The noisy images are decomposed using DWT to obtain their coefficients. The edges of an image
are detected using the Canny edge detector in all the details subbands. Then two thresholds are
iv
calculated by using the Bayesian estimator. The adaptive standard threshold is used for flatten region
and its updated version is used for edge region as the noise has low visual perception on the edges.
These threshold values are applied through soft thresholding to the wavelet coefficients. The results
of this proposed adaptive algorithm are compared by Peak Signal-to-Noise Ratio (PSNR) and visual
perception of denoisied images with existing adaptive IDAs. An efficient and adaptive IDA to preserve the edges in wavelet domain is proposed. A noisy
image is decomposed into subbands by using DWT. An optimal threshold value is calculated from
the wavelet coefficients of diagonal details subband of first decomposition level using the Bayesian
estimator.
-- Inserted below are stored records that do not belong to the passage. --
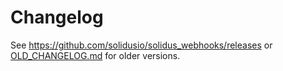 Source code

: # Changelog

See https://github.com/solidusio/solidus_webhooks/releases or [OLD_CHANGELOG.md](OLD_CHANGELOG.md) for older versions.
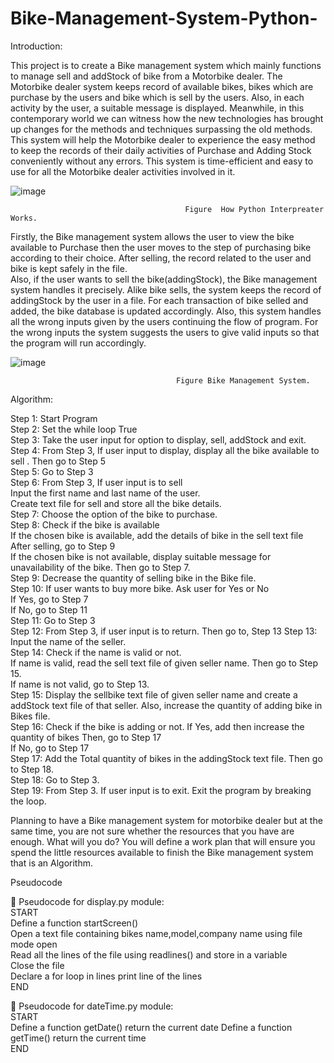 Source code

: # Bike-Management-System-Python-

  Introduction: 
 
This project is to create a Bike management system which mainly functions to manage sell and addStock of bike from a Motorbike dealer. The Motorbike dealer system keeps record of available bikes, bikes which are  purchase  by the users and bike which is sell by the users. Also, in each activity by the user, a suitable message is displayed.   Meanwhile, in this contemporary world we can witness how the new technologies has brought up changes for the methods and techniques surpassing the old methods. This system will help the Motorbike dealer to experience the easy method to keep the records of their daily activities of Purchase and Adding Stock conveniently without any errors. This system is time-efficient and easy to use for all the Motorbike dealer activities involved in it. 

 ![image](https://github.com/baralankit111/Bike-Management-System-Python-/assets/128990465/39698c58-85e0-425a-9c9c-0fff290589f2)

                                           Figure  How Python Interpreater Works. 

Firstly, the Bike management system allows the user to view the bike available to Purchase then the user moves to the step of purchasing bike according to their choice. After selling, the record related to the user and bike is kept safely in the file.  
Also, if the user wants to sell the bike(addingStock), the Bike management system handles it precisely. Alike bike sells, the system keeps the record of addingStock by the user in a file. For each transaction of bike selled and added, the bike database is updated accordingly. Also, this system handles all the wrong inputs given by the users continuing the flow of program. For the wrong inputs the system suggests the users to give valid inputs so that the program will run accordingly. 

![image](https://github.com/baralankit111/Bike-Management-System-Python-/assets/128990465/5be5dbbd-e823-49d7-9324-c32a5f7b517b)

  
                                         Figure Bike Management System. 
Algorithm: 

Step 1: Start Program  
Step 2: Set the while loop True  
Step 3: Take the user input for option to display, sell, addStock and exit.  
Step 4: From Step 3, If user input to display, display all the bike available to sell 
          . Then go to Step 5  
Step 5: Go to Step 3  
Step 6: From Step 3, If user input is to sell  
Input the first name and last name of the user.  
             Create text file for sell and store all the bike details.  
Step 7: Choose the option of the bike to purchase.  
Step 8: Check if the bike is available  
If the chosen bike is available, add the details of bike in the sell text file  
             After selling, go to Step 9  
             If the chosen bike is not available, display suitable message for   unavailability of the bike. Then go to Step 7.  
Step 9: Decrease the quantity of selling bike in the Bike file.  
Step 10: If user wants to buy more bike. Ask user for Yes or No  
               If Yes, go to Step 7  
               If No, go to Step 11  
Step 11: Go to Step 3  
Step 12: From Step 3, if user input is to return. Then go to, Step 13 
Step 13: Input the name of the seller.  
Step 14: Check if the name is valid or not.  
               If name is valid, read the sell text file of given seller name. Then                go to Step 15.  
               If name is not valid, go to Step 13.  
Step 15: Display the sellbike text file of given seller name and create a addStock text                file of that seller. Also, increase the quantity of adding bike in Bikes file.  
Step 16: Check if the bike is adding or not. 
             If Yes, add then increase the quantity of bikes Then, go to Step 17  
             If No, go to Step 17  
Step 17: Add the Total quantity of bikes in the addingStock text file. Then go to Step 
18.  
Step 18: Go to Step 3.  
Step 19: From Step 3. If user input is to exit. Exit the program by breaking the loop.  
 
 Planning to have a Bike management system for motorbike dealer but at the same time, you are not sure whether the resources that you have are enough. What will you do? You will define a work plan that will ensure you spend the little resources available to finish the Bike management system that is an Algorithm. 

 Pseudocode

 	Pseudocode for display.py module:  
START  
Define a function startScreen()  
          Open a text file containing bikes name,model,company name using file mode open  
          Read all the lines of the file using readlines() and store in a variable  
          Close the file  
          Declare a for loop in lines print line of the lines  
END  

	Pseudocode for dateTime.py module:  
START  
Define 	a 	function 	getDate() return the current date  Define a function getTime() return the current time   
END 


 


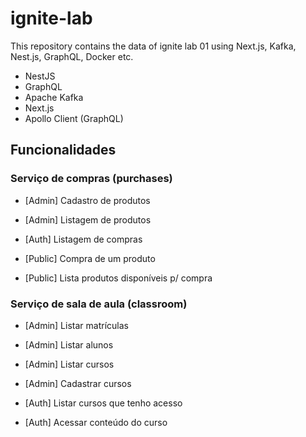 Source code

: # ignite-lab
This repository contains the data of ignite lab 01 using Next.js, Kafka, Nest.js, GraphQL, Docker etc.

- NestJS
- GraphQL
- Apache Kafka
- Next.js
- Apollo Client (GraphQL)

## Funcionalidades

### Serviço de compras (purchases)

- [Admin] Cadastro de produtos
- [Admin] Listagem de produtos

- [Auth] Listagem de compras

- [Public] Compra de um produto
- [Public] Lista produtos disponíveis p/ compra

### Serviço de sala de aula (classroom)

- [Admin] Listar matrículas
- [Admin] Listar alunos
- [Admin] Listar cursos
- [Admin] Cadastrar cursos

- [Auth] Listar cursos que tenho acesso
- [Auth] Acessar conteúdo do curso
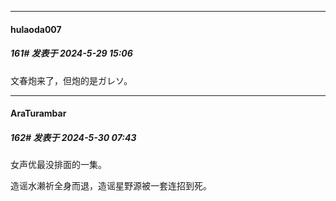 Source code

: ﻿
*****

####  hulaoda007  
##### 161#       发表于 2024-5-29 15:06

文春炮来了，但炮的是ガレソ。


*****

####  AraTurambar  
##### 162#       发表于 2024-5-30 07:43

女声优最没排面的一集。

造谣水濑祈全身而退，造谣星野源被一套连招到死。

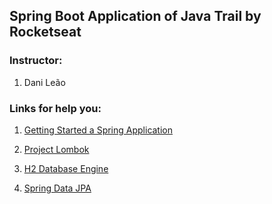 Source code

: ## Spring Boot Application of Java Trail by Rocketseat

### Instructor:

1. Dani Leão

### Links for help you:

1. [Getting Started a Spring Application](https://start.spring.io/)

2. [Project Lombok](https://projectlombok.org/setup/maven)

3. [H2 Database Engine](https://h2database.com/html/main.html)

4. [Spring Data JPA](https://spring.io/projects/spring-data-jpa)
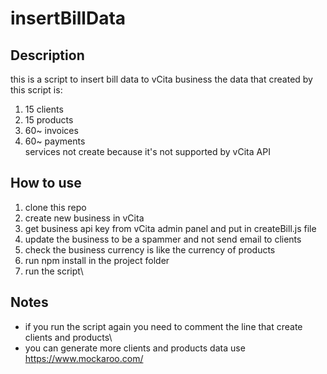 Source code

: # insertBillData

## Description
this is a script to insert bill data to vCita business
the data that created by this script is:
1. 15 clients
2. 15 products 
3. 60~ invoices
4. 60~ payments\
services not create because it's not supported by vCita API

## How to use
1. clone this repo
2. create new business in vCita
3. get business api key from vCita admin panel and put in createBill.js file
4. update the business to be a spammer and not send email to clients
5. check the business currency is like the currency of products
6. run npm install in the project folder
5. run the script\


## Notes
- if you run the script again you need to comment the line that create clients and products\
- you can generate more clients and products data use https://www.mockaroo.com/ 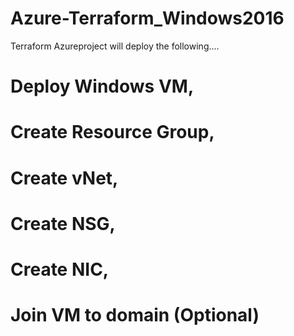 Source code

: # Azure-Terraform_Windows2016

Terraform Azureproject will deploy the following....

# Deploy Windows VM, 
# Create Resource Group, 
# Create vNet, 
# Create NSG, 
# Create NIC, 
# Join VM to domain (Optional)

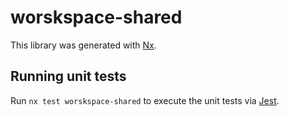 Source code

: # worskspace-shared

This library was generated with [Nx](https://nx.dev).

## Running unit tests

Run `nx test worskspace-shared` to execute the unit tests via [Jest](https://jestjs.io).
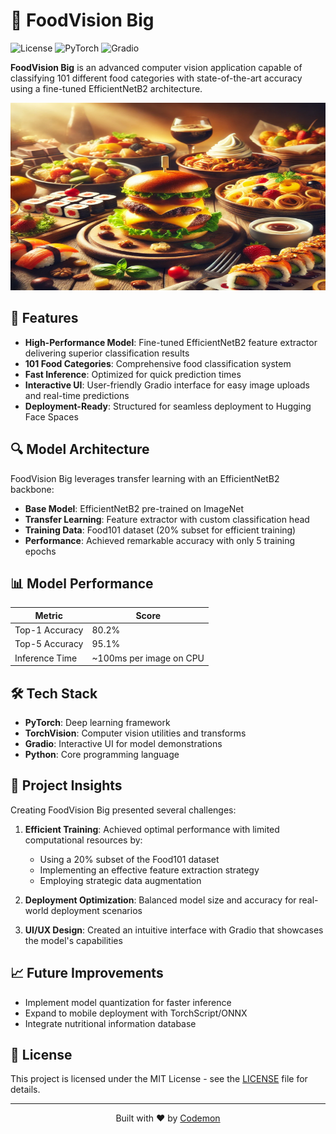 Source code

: # 🍔 FoodVision Big

![License](https://img.shields.io/badge/License-MIT-blue.svg)
![PyTorch](https://img.shields.io/badge/PyTorch-1.12.0-orange)
![Gradio](https://img.shields.io/badge/Gradio-3.1.4-blueviolet)

**FoodVision Big** is an advanced computer vision application capable of classifying 101 different food categories with state-of-the-art accuracy using a fine-tuned EfficientNetB2 architecture.

<div align="center">
  <img src="./images/food.webp" alt="FoodVision Demo" width="600px" height="300px"/>
</div>

## 🚀 Features

- **High-Performance Model**: Fine-tuned EfficientNetB2 feature extractor delivering superior classification results
- **101 Food Categories**: Comprehensive food classification system
- **Fast Inference**: Optimized for quick prediction times
- **Interactive UI**: User-friendly Gradio interface for easy image uploads and real-time predictions
- **Deployment-Ready**: Structured for seamless deployment to Hugging Face Spaces

## 🔍 Model Architecture

FoodVision Big leverages transfer learning with an EfficientNetB2 backbone:

- **Base Model**: EfficientNetB2 pre-trained on ImageNet
- **Transfer Learning**: Feature extractor with custom classification head
- **Training Data**: Food101 dataset (20% subset for efficient training)
- **Performance**: Achieved remarkable accuracy with only 5 training epochs

## 📊 Model Performance

| Metric | Score |
|--------|-------|
| Top-1 Accuracy | 80.2% |
| Top-5 Accuracy | 95.1% |
| Inference Time | ~100ms per image on CPU |

## 🛠️ Tech Stack

- **PyTorch**: Deep learning framework
- **TorchVision**: Computer vision utilities and transforms
- **Gradio**: Interactive UI for model demonstrations
- **Python**: Core programming language

## 🧠 Project Insights

Creating FoodVision Big presented several challenges:

1. **Efficient Training**: Achieved optimal performance with limited computational resources by:
   - Using a 20% subset of the Food101 dataset
   - Implementing an effective feature extraction strategy
   - Employing strategic data augmentation

2. **Deployment Optimization**: Balanced model size and accuracy for real-world deployment scenarios

3. **UI/UX Design**: Created an intuitive interface with Gradio that showcases the model's capabilities

## 📈 Future Improvements

- Implement model quantization for faster inference
- Expand to mobile deployment with TorchScript/ONNX
- Integrate nutritional information database

## 📝 License

This project is licensed under the MIT License - see the [LICENSE](LICENSE) file for details.

---

<div align="center">
  <p>Built with ❤️ by <a href="https://github.com/yourusername">Codemon</a></p>
</div>

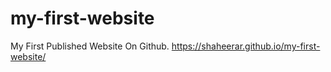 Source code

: # my-first-website
My First Published Website On Github.
https://shaheerar.github.io/my-first-website/
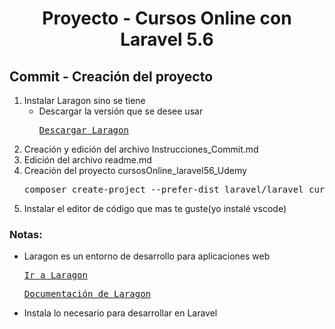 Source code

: 

  <!-- Title -->
  <h1 align="center">Proyecto - Cursos Online con Laravel 5.6</h1>
  <!-- End Title -->

  <!-- Commit name -->
  <h2>Commit - <strong>Creación del proyecto</strong></h2>
  <!-- End Commit name -->
  
  <!-- Commit instructions -->
  <ol>
     <li>
        Instalar Laragon sino se tiene
        <ul>
          <li>
            Descargar la versión que se desee usar
            <pre><a href="https://laragon.org/download/">Descargar Laragon</a></pre>
          </li>
        </ul>
    </li>
    <li>Creación y edición del archivo Instrucciones_Commit.md</li>
    <li>Edición del archivo readme.md</li>
    <li>
      Creación del proyecto cursosOnline_laravel56_Udemy
      <pre>composer create-project --prefer-dist laravel/laravel cursosOnline "5.6.*"</pre>
    </li>
    <li>Instalar el editor de código que mas te guste(yo instalé vscode)</li>
  </ol>
  <!-- End Commit instructions -->
  
  <!-- Notes -->
  <h3>Notas:</h3>
  <ul>
     <li>
        Laragon es un entorno de desarrollo para aplicaciones web
        <pre><a href="https://laragon.org/">Ir a Laragon</a></pre>
        <pre><a href="https://laragon.org/docs/">Documentación de Laragon</a></pre>
        <li>Instala lo necesario para desarrollar en Laravel</li>
      </li>
  </ul>
    
  <em></em>
  <!-- End notes --> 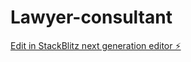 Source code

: # Lawyer-consultant

[Edit in StackBlitz next generation editor ⚡️](https://stackblitz.com/~/github.com/keiczu1/Lawyer-consultant)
Then wavelet coefficients hard thresholding is achieved by the application of selected
threshold value to all the details subbands. After that morphological operations are performed with
the thresholded wavelet coefficient of the test image to preserve the edges from any degradation by
hard thresholding. A denoised image is reconstructed from these modified and enhanced wavelet
coefficients by using the inverse DWT (IDWT). The experimental results show the effectiveness and
efficiency of proposed IDA. Also, the results of the proposed algorithm are compared with state-of-art
existing IDAs using PSNR and visual perception. Three color components namely hue (the dominant wavelength), saturation (purity o color) and
luminance (the intensity of light) are not preserved during traditional IDAs. It is very important to
preserve the edges and these color information of a color image. The standard DWTs propose a facility of implementing a multi-scale analysis, but shift-invariance and directional selectivity are not
supported by them which are necessary for color image processing. This is due to the decimation used
in traditional DWT and can be covered by UDWT. An adaptive color IDA using spatial correlation in
UDWT is proposed that preserves the color image features more efficiently. The noisy color image is
decomposed into four subbands using the UDWT. Then the spatial correlation of wavelet coefficients
in a noisy color image is achieved by the coefficient multiplication of adjacent decomposition levels. The threshold value is calculated by computing the noise standard deviation from the correlated
diagonal subband of first and second decomposition levels. The soft thresholding is applied here to
denoise all the correlated coefficients for each details correlated subbands. The experimental results
confirm that this proposed algorithm preserves image edges and color components very well while reducing noise. The efficiency and performance of existing state-of-the-art and proposed IDAs are
compared by using PSNR values and visual perception.
Further, the traditional DWT has the drawbacks of being shift-invariant, directional selectivity
and lacking the capacity to process phase information of edges in images. The traditional DWT based
IDAs leave lots of residual noise in the denoised images. An adaptive IDA using pre-filtering in the
Double-density Dual-Tree Complex Wavelet Transform (DDT-CWT) is proposed which preserves
the image features like edges more efficiently. Firstly, the noisy image is pre-filtered using standard
Wiener filtering. Secondly, this pre-filtered output image is decomposed into different subbands using
the DDT-CWT. Then a threshold value is calculated by computing the noise standard deviation from
the diagonal subband of first decomposition level of the real part of DDT-CWT coefficients. The soft
thresholding is applied after finalizing the threshold value. The improved experimental results are
compared with Wiener filtering in wavelet domain, DT-CWT based IDA.